Shammi Kapoor (born Shamsher Raj Kapoor; (pronounced [ʃʌmːi kʌpuːɾ]; 21 October 1931 – 14 August 2011) was an Indian actor known for his work in Hindi cinema. Kapoor is considered as one of the greatest and most successful actors in the history of Indian cinema. In a career spanning over five decades, Kapoor worked in over 100 films. He is the recipient of three Filmfare Awards, including one for Best Actor.

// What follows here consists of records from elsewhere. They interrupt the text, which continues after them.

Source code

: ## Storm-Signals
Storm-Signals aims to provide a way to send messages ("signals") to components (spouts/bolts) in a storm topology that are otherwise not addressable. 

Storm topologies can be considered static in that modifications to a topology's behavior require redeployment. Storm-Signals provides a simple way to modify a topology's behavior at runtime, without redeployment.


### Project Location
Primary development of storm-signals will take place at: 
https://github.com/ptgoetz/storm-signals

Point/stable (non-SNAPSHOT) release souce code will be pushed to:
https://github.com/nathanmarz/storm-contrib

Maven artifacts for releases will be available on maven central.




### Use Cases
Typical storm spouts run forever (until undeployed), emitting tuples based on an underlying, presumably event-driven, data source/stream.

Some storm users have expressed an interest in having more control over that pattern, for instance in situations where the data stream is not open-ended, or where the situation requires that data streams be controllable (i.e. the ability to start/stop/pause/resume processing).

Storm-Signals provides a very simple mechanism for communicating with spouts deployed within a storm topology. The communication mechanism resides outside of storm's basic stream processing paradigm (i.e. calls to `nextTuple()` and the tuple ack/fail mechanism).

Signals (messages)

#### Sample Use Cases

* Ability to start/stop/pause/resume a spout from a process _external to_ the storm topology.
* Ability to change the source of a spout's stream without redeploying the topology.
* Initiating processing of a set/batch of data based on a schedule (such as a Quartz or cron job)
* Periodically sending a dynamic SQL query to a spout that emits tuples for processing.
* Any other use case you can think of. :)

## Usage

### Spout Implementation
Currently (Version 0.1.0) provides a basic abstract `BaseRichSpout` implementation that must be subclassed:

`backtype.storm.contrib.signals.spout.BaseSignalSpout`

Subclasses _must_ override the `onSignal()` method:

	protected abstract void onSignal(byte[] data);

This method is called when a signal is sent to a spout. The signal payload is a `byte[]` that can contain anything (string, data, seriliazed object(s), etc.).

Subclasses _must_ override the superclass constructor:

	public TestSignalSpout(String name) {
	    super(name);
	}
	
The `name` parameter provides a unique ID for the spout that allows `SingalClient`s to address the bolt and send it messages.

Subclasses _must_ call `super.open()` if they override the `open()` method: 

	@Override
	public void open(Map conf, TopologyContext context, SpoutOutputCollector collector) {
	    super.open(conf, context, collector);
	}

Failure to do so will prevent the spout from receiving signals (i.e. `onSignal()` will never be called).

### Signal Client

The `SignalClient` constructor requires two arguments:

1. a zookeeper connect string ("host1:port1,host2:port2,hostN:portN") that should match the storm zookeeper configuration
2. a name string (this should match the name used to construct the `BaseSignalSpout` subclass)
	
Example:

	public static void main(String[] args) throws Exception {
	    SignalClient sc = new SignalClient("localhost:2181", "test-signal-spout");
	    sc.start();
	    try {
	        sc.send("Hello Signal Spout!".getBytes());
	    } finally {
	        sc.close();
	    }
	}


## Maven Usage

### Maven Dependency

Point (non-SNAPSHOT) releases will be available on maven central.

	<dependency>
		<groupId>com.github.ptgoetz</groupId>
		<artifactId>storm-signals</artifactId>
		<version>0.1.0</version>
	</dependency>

Born to actor Prithviraj Kapoor and a member of the Kapoor family, he made his film debut with the commercially unsuccessful Jeewan Jyoti (1953). Following roles in continued box-office flops, he had his breakthrough with Tumsa Nahin Dekha (1957), which attained him the image of a stylish playboy and dancer, and subsequently gained further recognition with Dil Deke Dekho (1959). Kapoor rose to widespread recognition with the romantic blockbuster Junglee (1961), and went on to become one of the most marketable Bollywood stars throughout the 1960s, appearing in a number of highly successful films such as - Professor (1962), Dil Tera Deewana (1962), China Town (1962), Rajkumar (1964), Kashmir Ki Kali (1964), Janwar (1965), Teesri Manzil (1966), An Evening In Paris (1967), Brahmachari (1968) and Prince (1969). For Brahmachari, he won the Filmfare Award for Best Actor.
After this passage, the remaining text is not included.